_YOUR ASSIGNMENT_
Where does the word "onCreate" show up in the records? Copy every line that holds it.

_INFORMATION SUPPLIED_
◆ ◆ ◆ ◆ ◆ ◆ ◆

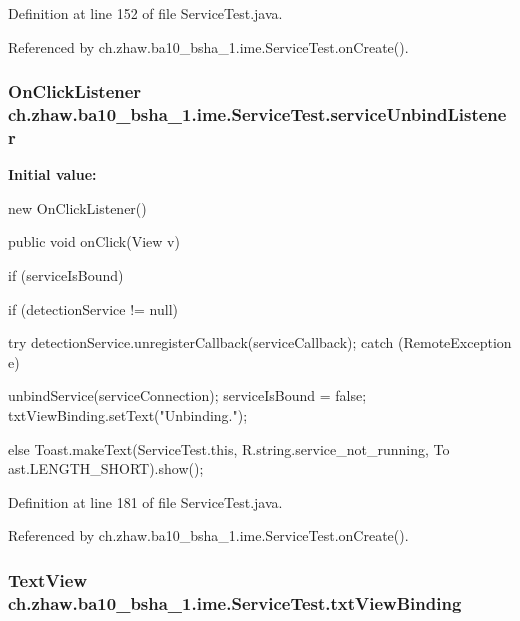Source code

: Definition at line 152 of file ServiceTest.java.

Referenced by ch.zhaw.ba10\_\-bsha\_\-1.ime.ServiceTest.onCreate().\hypertarget{classch_1_1zhaw_1_1ba10__bsha__1_1_1ime_1_1ServiceTest_aa8c033e5421b4479f79d96f776aef94b}{
\subsubsection[{serviceUnbindListener}]{\setlength{\rightskip}{0pt plus 5cm}OnClickListener {\bf ch.zhaw.ba10\_\-bsha\_\-1.ime.ServiceTest.serviceUnbindListener}}}
\label{classch_1_1zhaw_1_1ba10__bsha__1_1_1ime_1_1ServiceTest_aa8c033e5421b4479f79d96f776aef94b}
{\bfseries Initial value:}
\begin{DoxyCode}
 new OnClickListener() {
        public void onClick(View v) {
            if (serviceIsBound) {
                
                
                if (detectionService != null) {
                    try {
                        detectionService.unregisterCallback(serviceCallback);
                    } catch (RemoteException e) {
                        
                        
                    }
                }
                
                
                unbindService(serviceConnection);
                serviceIsBound = false;
                txtViewBinding.setText("Unbinding.");
            } else {
                Toast.makeText(ServiceTest.this, R.string.service_not_running, To
      ast.LENGTH_SHORT).show();
            }
        }
    }
\end{DoxyCode}


Definition at line 181 of file ServiceTest.java.

Referenced by ch.zhaw.ba10\_\-bsha\_\-1.ime.ServiceTest.onCreate().\hypertarget{classch_1_1zhaw_1_1ba10__bsha__1_1_1ime_1_1ServiceTest_a3c1a17a86c78afadef203bdfee113859}{
\subsubsection[{txtViewBinding}]{\setlength{\rightskip}{0pt plus 5cm}TextView {\bf ch.zhaw.ba10\_\-bsha\_\-1.ime.ServiceTest.txtViewBinding}}}
\label{classch_1_1zhaw_1_1ba10__bsha__1_1_1ime_1_1ServiceTest_a3c1a17a86c78afadef203bdfee113859}


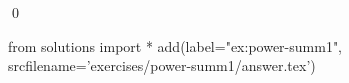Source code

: 
\begin{ex} 
  \label{ex:power-summ1}
  
  \qed
\end{ex} 
\begin{python0}
from solutions import *
add(label="ex:power-summ1",
    srcfilename='exercises/power-summ1/answer.tex') 
\end{python0}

◆ ◆ ◆ ◆ ◆ ◆ ◆

_RESPONSE TO THIS TASK_
Referenced by ch.zhaw.ba10\_\-bsha\_\-1.ime.ServiceTest.onCreate().\hypertarget{classch_1_1zhaw_1_1ba10__bsha__1_1_1ime_1_1ServiceTest_aa8c033e5421b4479f79d96f776aef94b}{
Referenced by ch.zhaw.ba10\_\-bsha\_\-1.ime.ServiceTest.onCreate().\hypertarget{classch_1_1zhaw_1_1ba10__bsha__1_1_1ime_1_1ServiceTest_a3c1a17a86c78afadef203bdfee113859}{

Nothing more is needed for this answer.